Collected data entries
_ _ _ _ _
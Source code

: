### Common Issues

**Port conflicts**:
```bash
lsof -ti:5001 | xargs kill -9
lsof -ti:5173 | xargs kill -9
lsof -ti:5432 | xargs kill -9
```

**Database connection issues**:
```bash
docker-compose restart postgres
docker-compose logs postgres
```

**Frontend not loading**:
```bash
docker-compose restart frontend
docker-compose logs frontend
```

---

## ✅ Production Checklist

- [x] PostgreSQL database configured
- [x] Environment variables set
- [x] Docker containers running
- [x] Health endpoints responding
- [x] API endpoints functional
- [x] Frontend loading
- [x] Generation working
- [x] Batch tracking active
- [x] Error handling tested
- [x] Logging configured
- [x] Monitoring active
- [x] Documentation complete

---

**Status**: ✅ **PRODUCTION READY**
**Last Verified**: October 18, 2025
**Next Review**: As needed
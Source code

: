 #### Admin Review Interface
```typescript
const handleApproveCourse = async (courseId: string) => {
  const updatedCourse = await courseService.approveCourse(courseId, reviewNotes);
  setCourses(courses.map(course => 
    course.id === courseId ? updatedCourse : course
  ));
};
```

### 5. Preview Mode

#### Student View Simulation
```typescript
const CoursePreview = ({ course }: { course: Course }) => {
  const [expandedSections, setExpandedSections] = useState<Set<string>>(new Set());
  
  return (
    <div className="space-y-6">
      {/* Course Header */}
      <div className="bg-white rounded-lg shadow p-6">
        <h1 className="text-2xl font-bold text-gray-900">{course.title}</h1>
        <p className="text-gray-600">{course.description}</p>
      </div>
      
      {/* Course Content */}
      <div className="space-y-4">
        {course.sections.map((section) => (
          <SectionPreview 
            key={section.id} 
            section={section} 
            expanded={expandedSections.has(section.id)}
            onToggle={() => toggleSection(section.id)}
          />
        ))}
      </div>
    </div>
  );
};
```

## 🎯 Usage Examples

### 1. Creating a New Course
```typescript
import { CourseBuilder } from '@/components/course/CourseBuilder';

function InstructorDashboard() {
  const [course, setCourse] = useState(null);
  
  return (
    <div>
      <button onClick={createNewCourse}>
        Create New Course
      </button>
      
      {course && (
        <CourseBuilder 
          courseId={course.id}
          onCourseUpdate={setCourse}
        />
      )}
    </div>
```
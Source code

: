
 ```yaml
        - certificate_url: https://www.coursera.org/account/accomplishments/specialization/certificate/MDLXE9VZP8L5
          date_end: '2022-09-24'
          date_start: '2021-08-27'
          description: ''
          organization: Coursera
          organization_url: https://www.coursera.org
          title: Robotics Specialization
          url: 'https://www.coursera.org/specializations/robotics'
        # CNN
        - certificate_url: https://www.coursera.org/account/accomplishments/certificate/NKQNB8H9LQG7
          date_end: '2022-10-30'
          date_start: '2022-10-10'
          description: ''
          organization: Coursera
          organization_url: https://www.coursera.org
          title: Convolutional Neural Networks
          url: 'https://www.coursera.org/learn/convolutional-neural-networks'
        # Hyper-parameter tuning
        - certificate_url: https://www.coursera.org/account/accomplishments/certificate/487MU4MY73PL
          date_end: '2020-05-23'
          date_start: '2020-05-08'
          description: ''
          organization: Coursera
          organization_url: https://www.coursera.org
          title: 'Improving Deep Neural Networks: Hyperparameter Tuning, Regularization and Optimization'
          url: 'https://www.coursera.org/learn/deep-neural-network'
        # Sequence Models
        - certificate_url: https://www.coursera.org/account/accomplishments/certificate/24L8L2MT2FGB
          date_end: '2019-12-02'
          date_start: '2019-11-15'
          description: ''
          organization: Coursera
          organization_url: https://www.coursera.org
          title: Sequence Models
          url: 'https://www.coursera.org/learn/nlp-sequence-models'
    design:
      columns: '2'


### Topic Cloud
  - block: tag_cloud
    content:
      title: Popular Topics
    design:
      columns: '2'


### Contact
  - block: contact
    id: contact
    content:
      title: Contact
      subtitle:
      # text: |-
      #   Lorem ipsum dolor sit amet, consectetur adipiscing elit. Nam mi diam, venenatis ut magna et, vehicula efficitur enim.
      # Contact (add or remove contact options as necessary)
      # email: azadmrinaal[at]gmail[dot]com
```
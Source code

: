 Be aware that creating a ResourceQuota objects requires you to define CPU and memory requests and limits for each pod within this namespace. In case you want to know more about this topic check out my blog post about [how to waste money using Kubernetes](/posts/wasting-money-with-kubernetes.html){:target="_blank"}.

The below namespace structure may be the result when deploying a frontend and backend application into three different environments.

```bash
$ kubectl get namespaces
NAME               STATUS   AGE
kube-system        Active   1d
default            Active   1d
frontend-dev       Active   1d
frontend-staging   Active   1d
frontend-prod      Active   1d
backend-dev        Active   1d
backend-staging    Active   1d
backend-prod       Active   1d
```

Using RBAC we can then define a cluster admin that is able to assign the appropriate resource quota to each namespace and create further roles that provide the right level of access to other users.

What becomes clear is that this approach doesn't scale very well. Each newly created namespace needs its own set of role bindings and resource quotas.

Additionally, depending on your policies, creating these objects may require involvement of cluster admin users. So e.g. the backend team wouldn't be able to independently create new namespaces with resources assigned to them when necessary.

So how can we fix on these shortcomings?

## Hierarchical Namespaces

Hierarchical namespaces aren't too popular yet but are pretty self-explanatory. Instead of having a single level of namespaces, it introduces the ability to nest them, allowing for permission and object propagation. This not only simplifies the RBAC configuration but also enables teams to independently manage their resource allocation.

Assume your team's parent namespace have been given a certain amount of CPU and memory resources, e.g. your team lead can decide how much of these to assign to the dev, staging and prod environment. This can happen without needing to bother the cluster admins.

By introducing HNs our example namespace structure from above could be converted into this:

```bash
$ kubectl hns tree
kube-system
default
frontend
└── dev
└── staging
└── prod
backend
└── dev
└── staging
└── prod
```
_ _ _ _ _
* [PROBLEM DESCRIPTION]:
All lines from the line containing "So how can we fix on these shortcomings?" through the last line of the data are to be repeated exactly; no other line belongs in the answer.

* [OUTPUT]:
So how can we fix on these shortcomings?

## Hierarchical Namespaces

Hierarchical namespaces aren't too popular yet but are pretty self-explanatory. Instead of having a single level of namespaces, it introduces the ability to nest them, allowing for permission and object propagation. This not only simplifies the RBAC configuration but also enables teams to independently manage their resource allocation.

Assume your team's parent namespace have been given a certain amount of CPU and memory resources, e.g. your team lead can decide how much of these to assign to the dev, staging and prod environment. This can happen without needing to bother the cluster admins.

By introducing HNs our example namespace structure from above could be converted into this:

```bash
$ kubectl hns tree
kube-system
default
frontend
└── dev
└── staging
└── prod
backend
└── dev
└── staging
└── prod
```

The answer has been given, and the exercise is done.